Genesis 44 - Exodus 10
Matthew 14 - 18
Note: even with the best of intentions of keeping up with the daily Bible reading schedule, it's still very easy to fall behind and then struggle to 'catch-up' if you miss a few days. So, if you do miss a day or two's readings - don't panic, and don't give up! If you can read an extra daily chapter a day for a time, great! However, if that's too big a burden, then just pick up reading again with the passages for 'today'. It's much more important and helpful to keep on reading steadily than to rush through a host of chapters merely to keep pace with the calendar. Anyway, back to what you can expect this incoming week…

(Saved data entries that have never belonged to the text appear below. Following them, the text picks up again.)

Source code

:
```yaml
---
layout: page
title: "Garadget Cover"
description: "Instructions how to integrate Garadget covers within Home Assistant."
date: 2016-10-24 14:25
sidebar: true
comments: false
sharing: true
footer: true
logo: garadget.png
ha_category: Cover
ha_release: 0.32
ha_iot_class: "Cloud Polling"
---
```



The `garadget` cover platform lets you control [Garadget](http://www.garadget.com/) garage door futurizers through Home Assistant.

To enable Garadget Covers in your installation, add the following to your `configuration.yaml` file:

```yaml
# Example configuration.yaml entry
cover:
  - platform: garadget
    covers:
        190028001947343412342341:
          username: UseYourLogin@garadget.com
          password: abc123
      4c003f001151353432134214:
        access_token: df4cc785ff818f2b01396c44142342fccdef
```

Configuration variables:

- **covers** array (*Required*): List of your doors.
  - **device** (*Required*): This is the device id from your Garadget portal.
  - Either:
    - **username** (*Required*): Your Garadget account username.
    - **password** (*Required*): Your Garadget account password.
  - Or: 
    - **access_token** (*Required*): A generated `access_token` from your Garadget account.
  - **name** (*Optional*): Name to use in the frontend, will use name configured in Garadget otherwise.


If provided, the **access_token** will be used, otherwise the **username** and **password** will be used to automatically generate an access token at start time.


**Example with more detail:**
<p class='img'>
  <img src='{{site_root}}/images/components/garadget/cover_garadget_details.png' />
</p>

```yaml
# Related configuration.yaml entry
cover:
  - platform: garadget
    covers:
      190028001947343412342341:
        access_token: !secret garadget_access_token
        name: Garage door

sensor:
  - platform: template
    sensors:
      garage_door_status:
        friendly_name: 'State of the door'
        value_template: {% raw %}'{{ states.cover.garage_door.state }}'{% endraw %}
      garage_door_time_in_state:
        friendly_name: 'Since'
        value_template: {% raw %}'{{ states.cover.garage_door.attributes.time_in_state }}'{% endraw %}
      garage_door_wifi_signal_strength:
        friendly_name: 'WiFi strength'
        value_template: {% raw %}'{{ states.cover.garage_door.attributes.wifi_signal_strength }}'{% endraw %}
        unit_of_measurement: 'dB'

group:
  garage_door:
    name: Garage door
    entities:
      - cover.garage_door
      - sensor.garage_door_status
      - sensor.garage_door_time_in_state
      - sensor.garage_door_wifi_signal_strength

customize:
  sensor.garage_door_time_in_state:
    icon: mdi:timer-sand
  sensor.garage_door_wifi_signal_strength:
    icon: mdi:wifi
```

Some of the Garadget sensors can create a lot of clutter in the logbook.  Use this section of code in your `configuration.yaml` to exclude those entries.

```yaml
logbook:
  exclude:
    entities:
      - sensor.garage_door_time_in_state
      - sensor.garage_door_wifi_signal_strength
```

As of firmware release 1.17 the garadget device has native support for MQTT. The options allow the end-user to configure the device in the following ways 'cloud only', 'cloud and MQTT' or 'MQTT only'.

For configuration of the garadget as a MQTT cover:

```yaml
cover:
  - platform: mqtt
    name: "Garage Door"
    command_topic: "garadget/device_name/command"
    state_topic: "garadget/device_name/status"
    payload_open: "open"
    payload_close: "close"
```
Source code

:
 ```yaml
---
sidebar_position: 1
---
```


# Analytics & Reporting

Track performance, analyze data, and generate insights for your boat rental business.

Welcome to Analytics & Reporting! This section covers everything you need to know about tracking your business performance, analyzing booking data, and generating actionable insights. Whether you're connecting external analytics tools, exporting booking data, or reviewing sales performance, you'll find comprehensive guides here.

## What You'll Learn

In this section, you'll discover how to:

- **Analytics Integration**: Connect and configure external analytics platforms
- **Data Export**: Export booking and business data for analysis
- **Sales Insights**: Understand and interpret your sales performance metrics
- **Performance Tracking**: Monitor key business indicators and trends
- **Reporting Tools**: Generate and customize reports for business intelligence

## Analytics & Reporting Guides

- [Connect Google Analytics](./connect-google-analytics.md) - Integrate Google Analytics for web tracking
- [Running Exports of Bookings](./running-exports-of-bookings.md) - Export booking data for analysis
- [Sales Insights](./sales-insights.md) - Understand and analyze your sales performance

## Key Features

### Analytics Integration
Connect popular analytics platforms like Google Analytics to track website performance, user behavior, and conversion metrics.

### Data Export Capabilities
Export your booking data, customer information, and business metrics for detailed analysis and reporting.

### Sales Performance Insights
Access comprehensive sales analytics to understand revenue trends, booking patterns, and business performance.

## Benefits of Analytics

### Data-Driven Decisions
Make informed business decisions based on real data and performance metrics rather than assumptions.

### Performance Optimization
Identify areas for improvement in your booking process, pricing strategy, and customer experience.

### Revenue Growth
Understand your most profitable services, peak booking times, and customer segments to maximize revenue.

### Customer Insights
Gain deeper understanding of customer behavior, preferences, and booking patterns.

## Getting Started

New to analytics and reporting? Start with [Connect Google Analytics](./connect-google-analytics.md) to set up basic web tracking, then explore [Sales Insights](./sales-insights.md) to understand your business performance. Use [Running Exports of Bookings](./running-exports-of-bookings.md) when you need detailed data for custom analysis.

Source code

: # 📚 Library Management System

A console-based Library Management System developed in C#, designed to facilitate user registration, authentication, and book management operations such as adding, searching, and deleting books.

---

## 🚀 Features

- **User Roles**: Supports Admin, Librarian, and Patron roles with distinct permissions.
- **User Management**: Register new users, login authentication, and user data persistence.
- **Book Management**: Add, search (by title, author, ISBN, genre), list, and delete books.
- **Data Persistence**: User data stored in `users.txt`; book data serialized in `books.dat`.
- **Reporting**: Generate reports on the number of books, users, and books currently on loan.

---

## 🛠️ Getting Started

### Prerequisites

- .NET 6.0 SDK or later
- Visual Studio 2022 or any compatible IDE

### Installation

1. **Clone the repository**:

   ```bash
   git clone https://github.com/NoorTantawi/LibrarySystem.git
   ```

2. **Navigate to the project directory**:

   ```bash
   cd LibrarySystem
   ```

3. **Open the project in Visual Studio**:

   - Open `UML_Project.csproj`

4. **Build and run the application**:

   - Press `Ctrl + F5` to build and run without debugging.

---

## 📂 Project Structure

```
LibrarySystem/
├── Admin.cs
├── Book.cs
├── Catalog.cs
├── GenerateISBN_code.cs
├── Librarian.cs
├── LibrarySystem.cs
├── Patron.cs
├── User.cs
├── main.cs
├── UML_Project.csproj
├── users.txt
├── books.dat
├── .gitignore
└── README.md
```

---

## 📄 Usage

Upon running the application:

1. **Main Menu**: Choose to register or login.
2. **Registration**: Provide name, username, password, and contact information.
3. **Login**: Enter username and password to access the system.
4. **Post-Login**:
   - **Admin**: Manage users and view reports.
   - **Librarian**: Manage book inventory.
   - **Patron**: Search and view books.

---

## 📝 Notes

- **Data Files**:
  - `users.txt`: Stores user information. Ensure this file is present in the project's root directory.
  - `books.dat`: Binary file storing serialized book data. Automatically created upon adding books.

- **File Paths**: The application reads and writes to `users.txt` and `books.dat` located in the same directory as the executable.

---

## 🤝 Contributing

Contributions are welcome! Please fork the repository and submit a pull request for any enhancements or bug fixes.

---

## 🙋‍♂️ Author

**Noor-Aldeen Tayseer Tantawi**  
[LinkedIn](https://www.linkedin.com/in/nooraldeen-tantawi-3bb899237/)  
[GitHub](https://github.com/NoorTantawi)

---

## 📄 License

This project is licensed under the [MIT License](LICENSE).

Genesis: we said last time that Moses writing the book of Genesis was initially to help his fellow Israelites, now enslaved in Egypt, understand the back story of how and why they were where they were. The stories about Joseph show him to be God's instrument to preserve Israel outside their Promised Land. Despite being abandoned by his brothers, the LORD - Israel's God - was with Joseph, blessing him in difficult circumstances and raising him up to a position of authority and responsibility. The turning point of the story is the 'great reveal' (Gen 45:4-8) where Joseph shows himself to his brothers. From this point onward, we read of family reconciliation, abundance and God's blessing. Israel's future is clearly under God's providential care - that's what Moses' first readers need to know. While Joseph's brothers had sold Joseph into slavery "for evil, [ultimately] God had meant it for good" (Gen 50:20). The present-day generation of Israelites are about to experience God's goodness despite the evil intent of Pharaoh and those around them.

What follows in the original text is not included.